A vous de créer le cadre et ménager les temps pour entendre ce que l’équipe locale a à vous dire : sa vision des choses, ses retours d’expériences, ses propositions. A vous de jouer : anticipez et investissez du temps pour ce dialogue et pour la capitalisation, un exercice qui a parfois tendance à être repoussé ou sous-estimé.

Les apprentissages des uns, sur ce territoire, serviront les défrichages des autres, sur de prochains territoires !

Vous l’aurez compris, essaimer est une nouvelle aventure pour votre entreprise sociale, qui ne va pas uniquement faire évoluer la carte de vos implantations sur votre site internet : c’est un vrai bouleversement. Un défi collectif et passionnant ! Chez Ronalpia aussi, nous nous sommes jetés à l’eau en 2014… et depuis, on n’arrête plus. Le souhait d’avoir de l’impact sur d’autres territoires ne nous quitte plus, le défi nous plait toujours autant : on continue !

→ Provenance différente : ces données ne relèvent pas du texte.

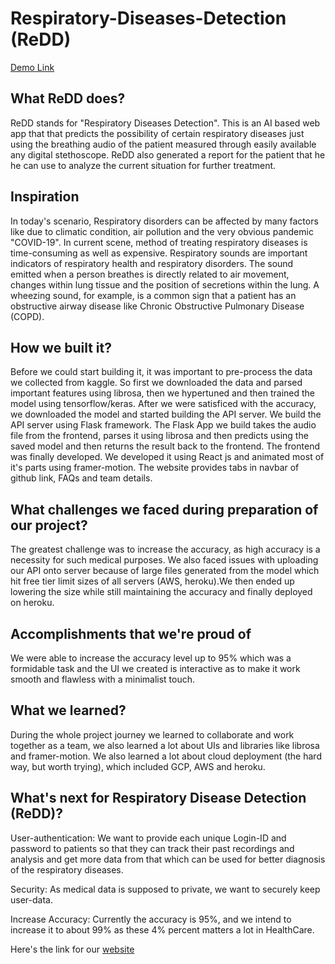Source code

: # Respiratory-Diseases-Detection (ReDD)

[Demo Link](https://redd-frontend.netlify.app/)

## What ReDD does?
ReDD stands for "Respiratory Diseases Detection". This is an AI based web app that that predicts the possibility of certain respiratory diseases just using the breathing audio of the patient measured through easily available any digital stethoscope. ReDD also generated a report for the patient that he he can use to analyze the current situation for further treatment.
 
## Inspiration
In today's scenario, Respiratory disorders can be affected by many factors like due to climatic condition, air pollution and the very obvious pandemic "COVID-19". In current scene, method of treating respiratory diseases is time-consuming as well as expensive.  Respiratory sounds are important indicators of respiratory health and respiratory disorders.  The sound emitted when a person breathes is directly related to air movement, changes within  lung tissue and the position of secretions within the lung. A wheezing sound, for example, is a common sign that a patient has an obstructive airway disease like Chronic Obstructive Pulmonary Disease (COPD).
 

## How we built it?
Before we could start building it, it was important to pre-process the data we collected from kaggle. So first we downloaded the data and parsed important features using librosa, then we hypertuned and then trained the model using tensorflow/keras. After we were satisficed with the accuracy, we downloaded the model and started building the API server. We build the API server using Flask framework. The Flask App we build takes the audio file from the frontend, parses it using librosa and then predicts using the saved model and then returns the result back to the frontend. The frontend was finally developed. We developed it using React js and animated most of it's parts using framer-motion. The website provides tabs in navbar of github link, FAQs and team details.

## What challenges we faced during preparation of our project?
The greatest challenge was to increase the accuracy, as high accuracy is a necessity for such medical purposes. We also faced issues with uploading our API onto server because of large files generated from the model which hit free tier limit sizes of all servers (AWS, heroku).We then ended up lowering the size while still maintaining the accuracy and finally deployed on heroku.

## Accomplishments that we're proud of
We were able to increase the accuracy level up to 95% which was a formidable task and the UI we created is interactive as to make it work smooth and flawless with a minimalist touch.

## What we learned?
During the whole project journey we learned to collaborate and work together as a team, we also learned a lot about UIs and libraries like librosa and framer-motion. We also learned a lot about cloud deployment (the hard way, but worth trying), which included GCP, AWS and heroku.

## What's next for Respiratory Disease Detection (ReDD)?
User-authentication: We want to provide each unique Login-ID and password to patients so that they can track their past recordings and analysis and get more data from that which can be used for better diagnosis of the respiratory diseases.

Security: As medical data is supposed to private, we want to securely keep user-data.

Increase Accuracy: Currently the accuracy is 95%, and we intend to increase it to about 99% as these 4% percent matters a lot in HealthCare.

Here's the link for our [website](https://redd-frontend.netlify.app/) 

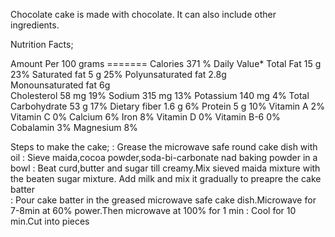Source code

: Chocolate cake is made with chocolate. It can also include other ingredients.

                         

Nutrition Facts;

Amount Per 100 grams  =======   Calories 371
                                                  % Daily Value*
Total Fat 15 g                                      	23%
Saturated fat 5 g	                                    25%
Polyunsaturated fat                                     2.8g	
Monounsaturated fat                                     6g	
Cholesterol 58 mg	                                    19%
Sodium 315 mg	                                        13%
Potassium 140 mg	                                    4%
Total Carbohydrate 53 g	                                17%
Dietary fiber 1.6 g                                 	6%
Protein 5 g                                         	10%
Vitamin A	                                            2%
Vitamin C	                                            0%
Calcium	                                                6%
Iron	                                                8%
Vitamin D	                                            0%
Vitamin B-6                                            	0%
Cobalamin	                                            3%
Magnesium	                                            8%


Steps to make the cake;
: Grease the microwave safe round cake dish with oil
: Sieve maida,cocoa powder,soda-bi-carbonate nad baking powder in a bowl
: Beat curd,butter and sugar till creamy.Mix sieved maida mixture with the          beaten sugar mixture. Add milk and mix it gradually to preapre the cake batter   
: Pour cake batter in the greased microwave safe cake dish.Microwave for 7-8min at
  60% power.Then microwave at 100% for 1 min
: Cool for 10 min.Cut into pieces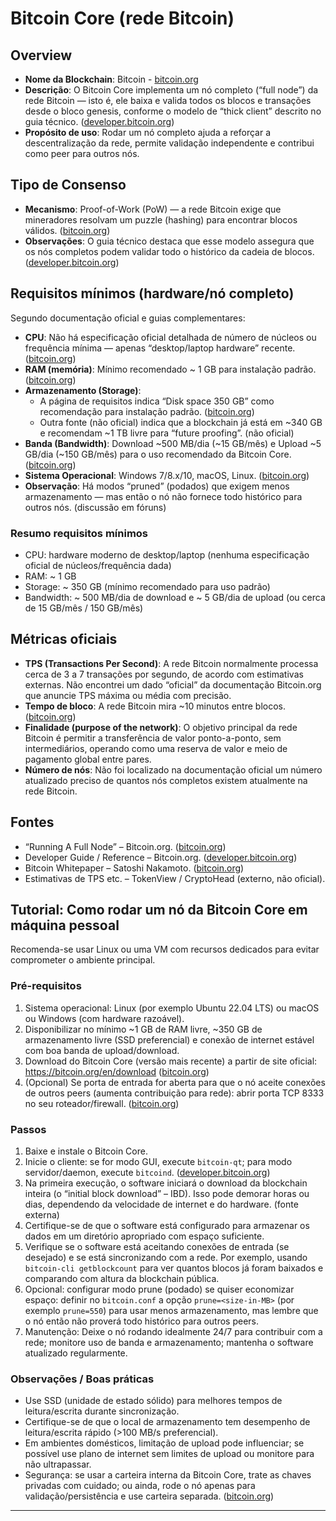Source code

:# Bitcoin Core (rede Bitcoin)

## Overview
- **Nome da Blockchain**: Bitcoin - [bitcoin.org](https://bitcoin.org/en/bitcoin-core/)
- **Descrição**: O Bitcoin Core implementa um nó completo (“full node”) da rede Bitcoin — isto é, ele baixa e valida todos os blocos e transações desde o bloco genesis, conforme o modelo de “thick client” descrito no guia técnico. ([developer.bitcoin.org](https://developer.bitcoin.org/devguide/operating_modes.html))
- **Propósito de uso**: Rodar um nó completo ajuda a reforçar a descentralização da rede, permite validação independente e contribui como peer para outros nós.

## Tipo de Consenso
- **Mecanismo**: Proof-of-Work (PoW) — a rede Bitcoin exige que mineradores resolvam um puzzle (hashing) para encontrar blocos válidos. ([bitcoin.org](https://bitcoin.org/en/faq))
- **Observações**: O guia técnico destaca que esse modelo assegura que os nós completos podem validar todo o histórico da cadeia de blocos. ([developer.bitcoin.org](https://developer.bitcoin.org/devguide/operating_modes.html))

## Requisitos mínimos (hardware/nó completo)
Segundo documentação oficial e guias complementares:
- **CPU**: Não há especificação oficial detalhada de número de núcleos ou frequência mínima — apenas “desktop/laptop hardware” recente. ([bitcoin.org](https://bitcoin.org/en/full-node))
- **RAM (memória)**: Mínimo recomendado ~ 1 GB para instalação padrão. ([bitcoin.org](https://bitcoin.org/en/bitcoin-core/features/requirements))
- **Armazenamento (Storage)**:
    - A página de requisitos indica “Disk space 350 GB” como recomendação para instalação padrão. ([bitcoin.org](https://bitcoin.org/en/bitcoin-core/features/requirements))
    - Outra fonte (não oficial) indica que a blockchain já está em ~340 GB e recomendam ~1 TB livre para “future proofing”. (não oficial)
- **Banda (Bandwidth)**: Download ~500 MB/dia (~15 GB/mês) e Upload ~5 GB/dia (~150 GB/mês) para o uso recomendado da Bitcoin Core. ([bitcoin.org](https://bitcoin.org/en/bitcoin-core/features/requirements))
- **Sistema Operacional**: Windows 7/8.x/10, macOS, Linux. ([bitcoin.org](https://bitcoin.org/en/bitcoin-core/features/requirements))
- **Observação**: Há modos “pruned” (podados) que exigem menos armazenamento — mas então o nó não fornece todo histórico para outros nós. (discussão em fóruns)

### Resumo requisitos mínimos
- CPU: hardware moderno de desktop/laptop (nenhuma especificação oficial de núcleos/frequência dada)
- RAM: ~ 1 GB
- Storage: ~ 350 GB (mínimo recomendado para uso padrão)
- Bandwidth: ~ 500 MB/dia de download e ~ 5 GB/dia de upload (ou cerca de 15 GB/mês / 150 GB/mês)

## Métricas oficiais
- **TPS (Transactions Per Second)**: A rede Bitcoin normalmente processa cerca de 3 a 7 transações por segundo, de acordo com estimativas externas. Não encontrei um dado “oficial” da documentação Bitcoin.org que anuncie TPS máxima ou média com precisão.
- **Tempo de bloco**: A rede Bitcoin mira ~10 minutos entre blocos. ([bitcoin.org](https://bitcoin.org/en/faq))
- **Finalidade (purpose of the network)**: O objetivo principal da rede Bitcoin é permitir a transferência de valor ponto-a-ponto, sem intermediários, operando como uma reserva de valor e meio de pagamento global entre pares.
- **Número de nós**: Não foi localizado na documentação oficial um número atualizado preciso de quantos nós completos existem atualmente na rede Bitcoin.

## Fontes
- “Running A Full Node” – Bitcoin.org. ([bitcoin.org](https://bitcoin.org/en/full-node))
- Developer Guide / Reference – Bitcoin.org. ([developer.bitcoin.org](https://developer.bitcoin.org/devguide/))
- Bitcoin Whitepaper – Satoshi Nakamoto. ([bitcoin.org](https://bitcoin.org/bitcoin.pdf))
- Estimativas de TPS etc. – TokenView / CryptoHead (externo, não oficial).

## Tutorial: Como rodar um nó da Bitcoin Core em máquina pessoal
Recomenda-se usar Linux ou uma VM com recursos dedicados para evitar comprometer o ambiente principal.

### Pré-requisitos
1. Sistema operacional: Linux (por exemplo Ubuntu 22.04 LTS) ou macOS ou Windows (com hardware razoável).
2. Disponibilizar no mínimo ~1 GB de RAM livre, ~350 GB de armazenamento livre (SSD preferencial) e conexão de internet estável com boa banda de upload/download.
3. Download do Bitcoin Core (versão mais recente) a partir de site oficial: https://bitcoin.org/en/download ([bitcoin.org](https://bitcoin.org/en/download))
4. (Opcional) Se porta de entrada for aberta para que o nó aceite conexões de outros peers (aumenta contribuição para rede): abrir porta TCP 8333 no seu roteador/firewall. ([bitcoin.org](https://bitcoin.org/en/full-node))

### Passos
1. Baixe e instale o Bitcoin Core.
2. Inicie o cliente: se for modo GUI, execute `bitcoin-qt`; para modo servidor/daemon, execute `bitcoind`. ([developer.bitcoin.org](https://developer.bitcoin.org/examples/intro.html))
3. Na primeira execução, o software iniciará o download da blockchain inteira (o “initial block download” – IBD). Isso pode demorar horas ou dias, dependendo da velocidade de internet e do hardware. (fonte externa)
4. Certifique-se de que o software está configurado para armazenar os dados em um diretório apropriado com espaço suficiente.
5. Verifique se o software está aceitando conexões de entrada (se desejado) e se está sincronizando com a rede. Por exemplo, usando `bitcoin-cli getblockcount` para ver quantos blocos já foram baixados e comparando com altura da blockchain pública.
6. Opcional: configurar modo prune (podado) se quiser economizar espaço: definir no `bitcoin.conf` a opção `prune=<size-in-MB>` (por exemplo `prune=550`) para usar menos armazenamento, mas lembre que o nó então não proverá todo histórico para outros peers.
7. Manutenção: Deixe o nó rodando idealmente 24/7 para contribuir com a rede; monitore uso de banda e armazenamento; mantenha o software atualizado regularmente.

### Observações / Boas práticas
- Use SSD (unidade de estado sólido) para melhores tempos de leitura/escrita durante sincronização.
- Certifique-se de que o local de armazenamento tem desempenho de leitura/escrita rápido (>100 MB/s preferencial).
- Em ambientes domésticos, limitação de upload pode influenciar; se possível use plano de internet sem limites de upload ou monitore para não ultrapassar.
- Segurança: se usar a carteira interna da Bitcoin Core, trate as chaves privadas com cuidado; ou ainda, rode o nó apenas para validação/persistência e use carteira separada. ([bitcoin.org](https://bitcoin.org/en/full-node))

---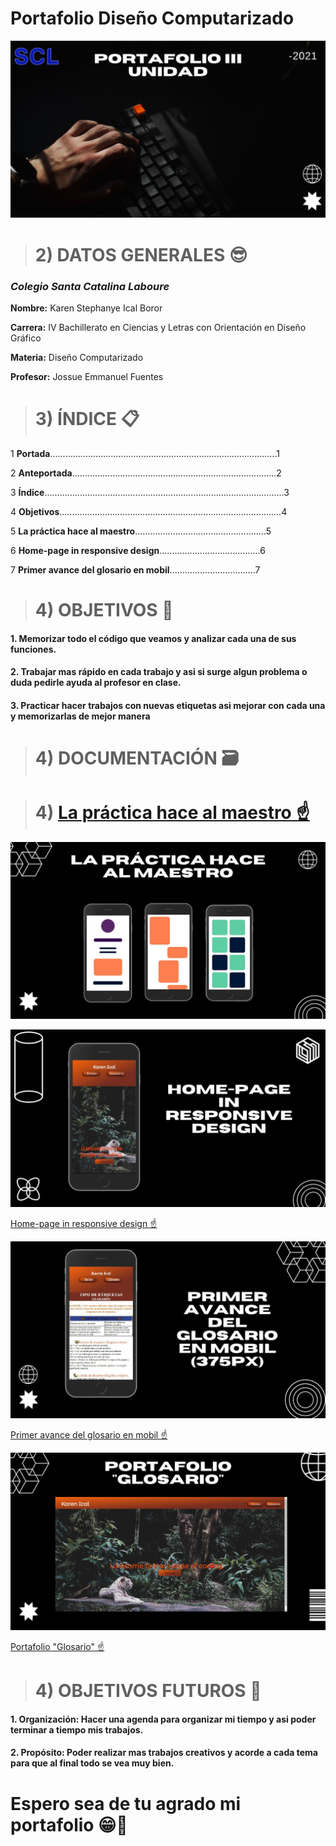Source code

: # Portafolio Diseño Computarizado

![](https://github.com/Keibwi/Portafolio-DG/blob/main/imagenes/Portafolio%20iii%20unidad.jpg)

># 2) DATOS GENERALES 😎

### *Colegio Santa Catalina Laboure* 

**Nombre:** Karen Stephanye Ical Boror

**Carrera:** IV Bachillerato en Ciencias y Letras con Orientación en Diseño Gráfico

**Materia:** Diseño Computarizado

**Profesor:** Jossue Emmanuel Fuentes

># 3) ÍNDICE 📋

1 **Portada**..........................................................................................1

2 **Anteportada**.................................................................................2

3 **Índice**...............................................................................................3

4 **Objetivos**........................................................................................4

5 **La práctica hace al maestro**....................................................5

6 **Home-page in responsive design**........................................6

7 **Primer avance del glosario en mobil**..................................7

># 4) OBJETIVOS 🚩

#### 1. Memorizar todo el código que veamos y analizar cada una de sus funciones.

#### 2. Trabajar mas rápido en cada trabajo y asi si surge algun problema o duda pedirle ayuda al profesor en clase.

#### 3. Practicar hacer trabajos con nuevas etiquetas asi mejorar con cada una y memorizarlas de mejor manera 

># 4) DOCUMENTACIÓN 🗃

># 4) [La práctica hace al maestro ☝️](https://drive.google.com/file/d/1Abm9z6Dke5_EaoE0yk4-FwEHuVC2_HaY/view?usp=drive_web&authuser=0 "La práctica hace al maestro")

![](https://github.com/Keibwi/Portafolio-DG/blob/main/imagenes/2.jpg)

![](https://github.com/Keibwi/Portafolio-DG/blob/main/imagenes/3.jpg)

[Home-page in responsive design ☝️](https://keibwi.github.io/Portafolio-DG/ "Home-page in responsive design")

![](https://github.com/Keibwi/Portafolio-DG/blob/main/imagenes/4.jpg)

[Primer avance del glosario en mobil ☝️](https://keibwi.github.io/Portafolio-DG/ "Primer avance del glosario en mobil")

![](https://github.com/Keibwi/Portafolio-DG/blob/main/imagenes/5.png)

[Portafolio "Glosario" ☝️](https://keibwi.github.io/Portafolio-DG/)

># 4) OBJETIVOS FUTUROS 🚩

#### 1. **Organización:** Hacer una agenda para organizar mi tiempo y asi poder terminar a tiempo mis trabajos.

#### 2. **Propósito:** Poder realizar mas trabajos creativos y acorde a cada tema para que al final todo se vea muy bien.

# Espero sea de tu agrado mi portafolio 😁🤩
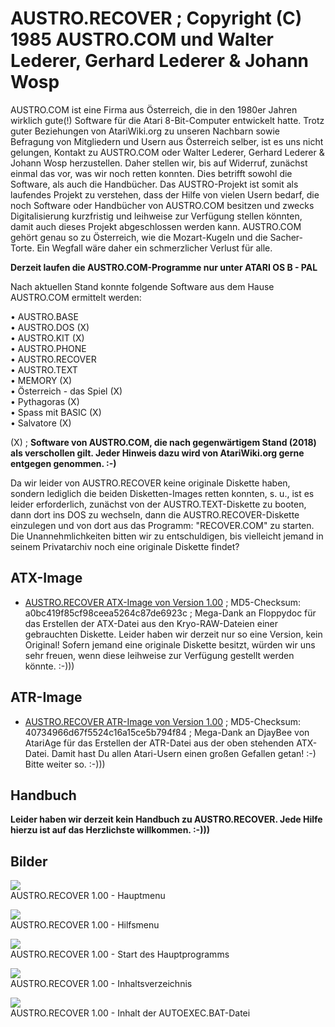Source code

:# AUSTRO.RECOVER ; Copyright (C) 1985 AUSTRO.COM und Walter Lederer, Gerhard Lederer & Johann Wosp  
AUSTRO.COM ist eine Firma aus Österreich, die in den 1980er Jahren wirklich gute(!) Software für die Atari 8-Bit-Computer entwickelt hatte. Trotz guter Beziehungen von AtariWiki.org zu unseren Nachbarn sowie Befragung von Mitgliedern und Usern aus Österreich selber, ist es uns nicht gelungen, Kontakt zu AUSTRO.COM oder Walter Lederer, Gerhard Lederer & Johann Wosp herzustellen. Daher stellen wir, bis auf Widerruf, zunächst einmal das vor, was wir noch retten konnten. Dies betrifft sowohl die Software, als auch die Handbücher. Das AUSTRO-Projekt ist somit als laufendes Projekt zu verstehen, dass der Hilfe von vielen Usern bedarf, die noch Software oder Handbücher von AUSTRO.COM besitzen und zwecks Digitalisierung kurzfristig und leihweise zur Verfügung stellen könnten, damit auch dieses Projekt abgeschlossen werden kann. AUSTRO.COM gehört genau so zu Österreich, wie die Mozart-Kugeln und die Sacher-Torte. Ein Wegfall wäre daher ein schmerzlicher Verlust für alle.  
  
__Derzeit laufen die AUSTRO.COM-Programme nur unter ATARI OS B - PAL__  
  
Nach aktuellen Stand konnte folgende Software aus dem Hause AUSTRO.COM ermittelt werden:  
  
• AUSTRO.BASE  
• AUSTRO.DOS (X)  
• AUSTRO.KIT (X)  
• AUSTRO.PHONE  
• AUSTRO.RECOVER  
• AUSTRO.TEXT  
• MEMORY (X)  
• Österreich - das Spiel (X)  
• Pythagoras (X)  
• Spass mit BASIC (X)  
• Salvatore (X)  
  
(X) ; __Software von AUSTRO.COM, die nach gegenwärtigem Stand (2018) als verschollen gilt. Jeder Hinweis dazu wird von AtariWiki.org gerne entgegen genommen. :-)__  
  
Da wir leider von AUSTRO.RECOVER keine originale Diskette haben, sondern lediglich die beiden Disketten-Images retten konnten, s. u., ist es leider erforderlich, zunächst von der AUSTRO.TEXT-Diskette zu booten, dann dort ins DOS zu wechseln, dann die AUSTRO.RECOVER-Diskette einzulegen und von dort aus das Programm: "RECOVER.COM" zu starten. Die Unannehmlichkeiten bitten wir zu entschuldigen, bis vielleicht jemand in seinem Privatarchiv noch eine originale Diskette findet?  
  
## ATX-Image  
- [AUSTRO.RECOVER ATX-Image von Version 1.00](attachments/Austro_Recover.ATX) ; MD5-Checksum: a0bc419f85cf98ceea5264c87de6923c ; Mega-Dank an Floppydoc für das Erstellen der ATX-Datei aus den Kryo-RAW-Dateien einer gebrauchten Diskette. Leider haben wir derzeit nur so eine Version, kein Original! Sofern jemand eine originale Diskette besitzt, würden wir uns sehr freuen, wenn diese leihweise zur Verfügung gestellt werden könnte. :-)))  
  
## ATR-Image  
- [AUSTRO.RECOVER ATR-Image von Version 1.00](attachments/Austro.Recover_1985Austro.ComAT.atr) ; MD5-Checksum: 40734966d67f5524c16a15ce5b794f84 ; Mega-Dank an DjayBee von AtariAge für das Erstellen der ATR-Datei aus der oben stehenden ATX-Datei. Damit hast Du allen Atari-Usern einen großen Gefallen getan! :-) Bitte weiter so. :-)))  
  
## Handbuch  
__Leider haben wir derzeit kein Handbuch zu AUSTRO.RECOVER. Jede Hilfe hierzu ist auf das Herzlichste willkommen. :-)))__  
  
## Bilder  
![](attachments/Austro_Recover1.jpg)  
AUSTRO.RECOVER 1.00 - Hauptmenu  
  
![](attachments/Austro_Recover2.jpg)  
AUSTRO.RECOVER 1.00 - Hilfsmenu  
  
![](attachments/Austro_Recover3.jpg)  
AUSTRO.RECOVER 1.00 - Start des Hauptprogramms  
  
![](attachments/AUSTRO.RECOVER_DIR.jpg)  
AUSTRO.RECOVER 1.00 - Inhaltsverzeichnis  
  
![](attachments/AUTOEXE.BAT-Recover.jpg)  
AUSTRO.RECOVER 1.00 - Inhalt der AUTOEXEC.BAT-Datei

Préparez-vous, sachez vous entourer, vous faire accueillir et accompagner. En région Auvergne Rhône-Alpes, nous vous accueillerons de notre mieux : écrivez-nous par ici, on en parle. Ailleurs, d’autres acteurs locaux sauront vous accueillir, vous aiguiller, vous accompagner : contactez-les (ATIS et Première Brique en Nouvelle Aquitaine, Antropia en région parisienne, Start Up de Territoire dans plusieurs régions, et tant d’autres) !

Enfin et surtout, ne perdez pas le Nord et efforcez-vous de vous rappeler régulièrement votre moteur numéro un : vous essaimez… pour faire grandir votre impact social ! La route est belle !

Merci à nos partenaires, locaux, régionaux et nationaux, qui permettent à Ronalpia de déployer ce type d’accompagnement, d’apprendre en marchant et de l’améliorer, chaque année. Continuons à financer et accompagner ces essaimages ensemble, de façon concertée, cohérente et locale, pour servir tous nos territoires avec de belles solutions, adaptées et pérennes.